SEFE is currently looking at ways to use the millions of tonnes of
stumps, leaves, bark, branches and so on each year being left on the
ground to rot or burn. Fortunately, a new process called pyrolysis
can take care of all of this and use the logs as well. In an
energy hungry world, the beauty of pyrolysis is that it can make
economic use of the whole tree: from the leaves on the top, branches,
trunks, buts, even the birds and possums don’t need to be removed. They
too can be converted into useful gasses, liquid fuels and carbon rich
char.
In extreme circumstances, even a greenie up a tree on a platform can be
converted into something useful so that some other decent citizen can
put a few litres of fuel into their car.
Recycling
Our parent company, Nippon Paper Group believes recycling is so important
that it has been prepared to lie to the Japanese public about the
recycled content of its products for the past 13 years. Some people
would think that should embarrass the company, but we believe it is a
compelling demonstration of just important recycling is to us. Wildlife
The environment is our number one concern at South East Forest Exports
and you can be assured that when you buy our woodchips, these are all
legally produced. All animals and birds killed when we chip a forest are
killed legally, under license from the government. Most native animals
die well before the logs reach the chipmill and it is very rare for us
to chip a live animal.
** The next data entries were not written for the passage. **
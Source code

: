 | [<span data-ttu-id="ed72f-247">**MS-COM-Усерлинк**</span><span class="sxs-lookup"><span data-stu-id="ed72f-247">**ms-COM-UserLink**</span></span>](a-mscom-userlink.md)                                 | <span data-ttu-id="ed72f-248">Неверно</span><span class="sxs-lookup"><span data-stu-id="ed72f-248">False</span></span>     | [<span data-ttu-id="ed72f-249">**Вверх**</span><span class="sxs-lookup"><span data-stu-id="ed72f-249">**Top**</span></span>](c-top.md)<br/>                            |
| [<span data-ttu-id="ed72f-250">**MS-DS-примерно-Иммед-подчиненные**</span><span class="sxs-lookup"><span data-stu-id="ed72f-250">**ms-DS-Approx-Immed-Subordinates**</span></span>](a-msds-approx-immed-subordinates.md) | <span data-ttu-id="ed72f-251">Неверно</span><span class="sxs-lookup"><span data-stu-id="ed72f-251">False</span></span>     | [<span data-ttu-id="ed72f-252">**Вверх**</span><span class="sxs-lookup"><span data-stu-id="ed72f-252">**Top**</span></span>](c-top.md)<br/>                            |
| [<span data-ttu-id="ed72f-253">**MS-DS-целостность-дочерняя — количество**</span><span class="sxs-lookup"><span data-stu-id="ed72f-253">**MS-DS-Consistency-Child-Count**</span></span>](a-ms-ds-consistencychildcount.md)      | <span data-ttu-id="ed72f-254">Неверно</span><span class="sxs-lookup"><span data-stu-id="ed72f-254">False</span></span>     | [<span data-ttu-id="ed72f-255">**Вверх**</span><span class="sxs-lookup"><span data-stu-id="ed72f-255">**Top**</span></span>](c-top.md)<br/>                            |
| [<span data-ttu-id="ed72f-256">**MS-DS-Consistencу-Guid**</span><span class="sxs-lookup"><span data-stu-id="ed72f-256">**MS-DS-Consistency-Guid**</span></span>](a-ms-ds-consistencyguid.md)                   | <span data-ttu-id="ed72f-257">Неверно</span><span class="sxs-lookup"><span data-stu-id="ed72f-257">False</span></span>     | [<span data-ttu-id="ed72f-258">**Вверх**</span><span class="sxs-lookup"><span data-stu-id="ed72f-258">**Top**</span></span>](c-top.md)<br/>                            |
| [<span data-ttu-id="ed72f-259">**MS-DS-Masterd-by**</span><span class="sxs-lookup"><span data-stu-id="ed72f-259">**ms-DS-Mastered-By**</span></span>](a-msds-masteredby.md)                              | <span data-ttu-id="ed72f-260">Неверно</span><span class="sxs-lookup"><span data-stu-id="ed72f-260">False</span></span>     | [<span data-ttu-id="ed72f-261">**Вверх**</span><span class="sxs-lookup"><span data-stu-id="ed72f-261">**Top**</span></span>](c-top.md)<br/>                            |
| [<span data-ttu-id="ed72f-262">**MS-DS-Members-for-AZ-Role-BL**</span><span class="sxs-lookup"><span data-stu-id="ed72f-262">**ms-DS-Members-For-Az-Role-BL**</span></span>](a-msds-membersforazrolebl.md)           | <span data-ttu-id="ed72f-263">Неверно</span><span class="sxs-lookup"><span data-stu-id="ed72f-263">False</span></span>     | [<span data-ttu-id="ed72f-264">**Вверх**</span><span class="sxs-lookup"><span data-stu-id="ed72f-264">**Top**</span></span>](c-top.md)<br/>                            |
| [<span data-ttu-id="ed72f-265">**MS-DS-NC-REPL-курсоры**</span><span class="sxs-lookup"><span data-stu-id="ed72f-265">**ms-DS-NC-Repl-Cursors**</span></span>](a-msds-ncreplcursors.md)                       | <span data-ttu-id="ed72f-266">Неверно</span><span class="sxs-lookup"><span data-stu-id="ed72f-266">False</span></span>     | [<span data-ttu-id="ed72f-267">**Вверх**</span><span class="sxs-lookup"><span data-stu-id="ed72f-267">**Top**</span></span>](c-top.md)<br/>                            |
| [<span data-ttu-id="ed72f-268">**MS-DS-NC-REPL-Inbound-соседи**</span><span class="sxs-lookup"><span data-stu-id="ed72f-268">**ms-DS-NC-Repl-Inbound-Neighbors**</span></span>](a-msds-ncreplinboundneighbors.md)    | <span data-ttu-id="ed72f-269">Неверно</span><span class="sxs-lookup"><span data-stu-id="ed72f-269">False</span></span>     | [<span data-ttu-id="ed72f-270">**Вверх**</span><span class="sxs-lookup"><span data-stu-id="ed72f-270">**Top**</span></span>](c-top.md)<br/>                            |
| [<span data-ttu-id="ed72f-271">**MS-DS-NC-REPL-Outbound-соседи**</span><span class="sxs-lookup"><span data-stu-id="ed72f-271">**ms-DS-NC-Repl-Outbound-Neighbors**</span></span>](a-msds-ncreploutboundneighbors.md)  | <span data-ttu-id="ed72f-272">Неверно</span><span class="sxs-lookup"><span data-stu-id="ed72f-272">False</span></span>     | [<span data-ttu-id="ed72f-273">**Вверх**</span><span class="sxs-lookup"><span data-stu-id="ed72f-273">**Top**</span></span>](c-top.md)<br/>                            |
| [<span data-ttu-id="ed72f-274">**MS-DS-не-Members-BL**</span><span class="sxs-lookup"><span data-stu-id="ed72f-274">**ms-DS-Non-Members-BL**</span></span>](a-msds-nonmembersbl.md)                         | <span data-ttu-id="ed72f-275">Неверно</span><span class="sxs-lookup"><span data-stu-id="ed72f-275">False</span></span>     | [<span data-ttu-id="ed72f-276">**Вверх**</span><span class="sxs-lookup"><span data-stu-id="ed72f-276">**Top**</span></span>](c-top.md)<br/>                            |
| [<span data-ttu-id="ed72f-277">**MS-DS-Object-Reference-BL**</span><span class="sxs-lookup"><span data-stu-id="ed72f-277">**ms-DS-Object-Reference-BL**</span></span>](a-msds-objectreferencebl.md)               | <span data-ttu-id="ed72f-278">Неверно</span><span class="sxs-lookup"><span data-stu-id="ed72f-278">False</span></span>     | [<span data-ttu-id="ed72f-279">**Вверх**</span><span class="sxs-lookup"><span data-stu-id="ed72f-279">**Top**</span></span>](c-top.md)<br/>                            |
We are striving to eliminate this entirely.
Water
Waterways silted up after clear felling are much safer and a great improvement on the
old dangerous deeper rivers that once flowed through our region before
woodchipping began. We can proudly boast that nobody has drowned in any
local river since woodchipping began. Some waterways have disappeared
altogether. They are now entirely filled with sand, making them much safer than dangerous, deep water filled
rivers.
Soil erosion
Similarly, clear felling of forests allows topsoils to become more
evenly distributed, and we look forward to the day when hills are
eliminated completely and nobody will ever
have to walk up hill again.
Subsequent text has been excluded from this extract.